謎21:旧世紀テクノロジが失われた理由

 今回は、かなり抽象的な謎かもしれません。難しい言い方をすれば、「旧世紀と現代(もちろんパンツァー世界の)との文明の断絶はなぜ起きているか」という感じです。いくら数千年の年月が過ぎているとは言え、旧世紀の遺跡が何で存在するのかほとんどの人が知らず、旧世紀の機械の操作が分からない人がほとんどとは、少し奇異だと感じるのは私だけでしょうか? 中には、「パンツァーの人たちは旧世紀人に造られた存在だから、文明が断絶してるのは当たり前」なんておっしゃる方もいそうですが、それは某アニメみたいでアレなので、別の角度から検証することにします。

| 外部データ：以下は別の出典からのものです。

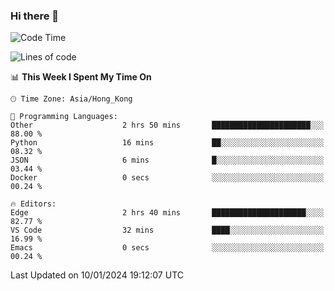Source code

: ### Hi there 👋

<!--
**nicehiro/nicehiro** is a ✨ _special_ ✨ repository because its `README.md` (this file) appears on your GitHub profile.

Here are some ideas to get you started:

- 🔭 I’m currently working on ...
- 🌱 I’m currently learning ...
- 👯 I’m looking to collaborate on ...
- 🤔 I’m looking for help with ...
- 💬 Ask me about ...
- 📫 How to reach me: ...
- 😄 Pronouns: ...
- ⚡ Fun fact: ...
-->

<!--START_SECTION:waka-->
![Code Time](http://img.shields.io/badge/Code%20Time-189%20hrs%2026%20mins-blue)

![Lines of code](https://img.shields.io/badge/From%20Hello%20World%20I%27ve%20Written-2.6%20million%20lines%20of%20code-blue)

📊 **This Week I Spent My Time On** 

```text
🕑︎ Time Zone: Asia/Hong_Kong

💬 Programming Languages: 
Other                    2 hrs 50 mins       ██████████████████████░░░   88.00 % 
Python                   16 mins             ██░░░░░░░░░░░░░░░░░░░░░░░   08.32 % 
JSON                     6 mins              █░░░░░░░░░░░░░░░░░░░░░░░░   03.44 % 
Docker                   0 secs              ░░░░░░░░░░░░░░░░░░░░░░░░░   00.24 % 

🔥 Editors: 
Edge                     2 hrs 40 mins       █████████████████████░░░░   82.77 % 
VS Code                  32 mins             ████░░░░░░░░░░░░░░░░░░░░░   16.99 % 
Emacs                    0 secs              ░░░░░░░░░░░░░░░░░░░░░░░░░   00.24 % 
```


 Last Updated on 10/01/2024 19:12:07 UTC
<!--END_SECTION:waka-->
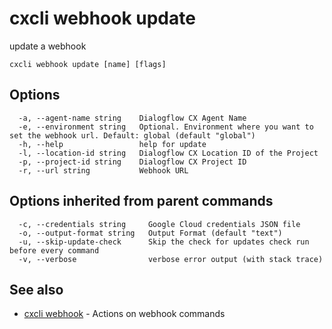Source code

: # cxcli webhook update

update a webhook

```
cxcli webhook update [name] [flags]
```

## Options

```
  -a, --agent-name string    Dialogflow CX Agent Name
  -e, --environment string   Optional. Environment where you want to set the webhook url. Default: global (default "global")
  -h, --help                 help for update
  -l, --location-id string   Dialogflow CX Location ID of the Project
  -p, --project-id string    Dialogflow CX Project ID
  -r, --url string           Webhook URL
```

## Options inherited from parent commands

```
  -c, --credentials string     Google Cloud credentials JSON file
  -o, --output-format string   Output Format (default "text")
  -u, --skip-update-check      Skip the check for updates check run before every command
  -v, --verbose                verbose error output (with stack trace)
```

## See also

* [cxcli webhook](/cmd/cxcli_webhook/)	 - Actions on webhook commands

 まず指摘しておきたいのは、あまりにレベルの高すぎるテクノロジーは、それを理解できるのがごく一部の人間に限られること、また理解してなくてもそのテクノロジーの恩恵を受けられるということです。実際、我々の世界でも、どういう技術で造られているのかよく分からないものが多いと思いませんか?そして、その原理を知らなくても使うのには何の問題ない。もし壊れても、修理に出せば済みます。現代でさえそうなんですから、旧世紀なんて言わずもがなでありましょう。そう、一般の人たちは自分達のテクノロジーのことを理解しているとは言えないし、理解してなくてもOKなのです。しかし、文明を支えていた技術者達は、旧世紀末期に相争い、いなくなってしまいました。そのせいで、旧世紀文明が一挙に崩壊へ向かったと考えられます。文明を再構築しようにも、テクノロジーの原理を知っている者がいないんですからどうしようもありません。

 さらに、旧世紀戦争のトラウマで、生き残りの人々の間で旧世紀テクノロジー自体が禁忌となった可能性があるのも、指摘しなければいけないでしょう。「テクノロジーにはもうこりごり」、こういう気持ちを抱くのは無理からぬことであり、実際生き残った旧世紀テクノロジーの周りには攻性生物が睨みをきかせているんですから、そういう状況がテクノロジー自体を「触れてはならないもの」にしてしまうのでしょう。もし、生き残りの中に旧世紀の技術者がいたとしても、この社会状況下では、昔技術者だったことはひた隠しにするはずです。これでは旧世紀文明の復活なんてできるわけがありません。せいぜいブリーダーが、遺伝子改造技術を密かに使って、クーリアを生産する程度でしょう。そして、そうこうしているうちに月日が流れ、旧世紀のことは忘れ去られてしまった…

 要は、旧世紀に関する情報が失われた(情報保存系構造体がないことはないが、攻性生物がいて近付けない)のが一番大きいんだと思います。文明にとって、情報は最重要の要素であり、情報(即ち文字)を持たないものは文明とは呼ばないほどすごいものなのだそうです。ストーンヘンジをはじめとするヨーロッパ各地の巨石文化は、どのような人間が築いたのか今もって分からないようですが、これはただ単にこの民族が文字を持たなかったためというのが専らの説です。情報が失われた文明はあっという間に歴史に埋もれてしまうのです。

 そういう点を考慮に入れると、旧世紀の情報を得るのに成功した帝國、ローカルなところでは護り火を手に入れた人々が、いかに大きな力を手にしたのか良く分かります。得た情報を外には決して漏らさず独占し、自らの権威を高めることに利用していたあたりは、当然の成りゆきと言うか…結局、どんな社会でも「情報を握る者」=「権力者」なんですよね。謎21は、

「やっぱり情報公開って大切なんだね…(しみじみ)」

という変な結論をもって終わりにしたいと思います。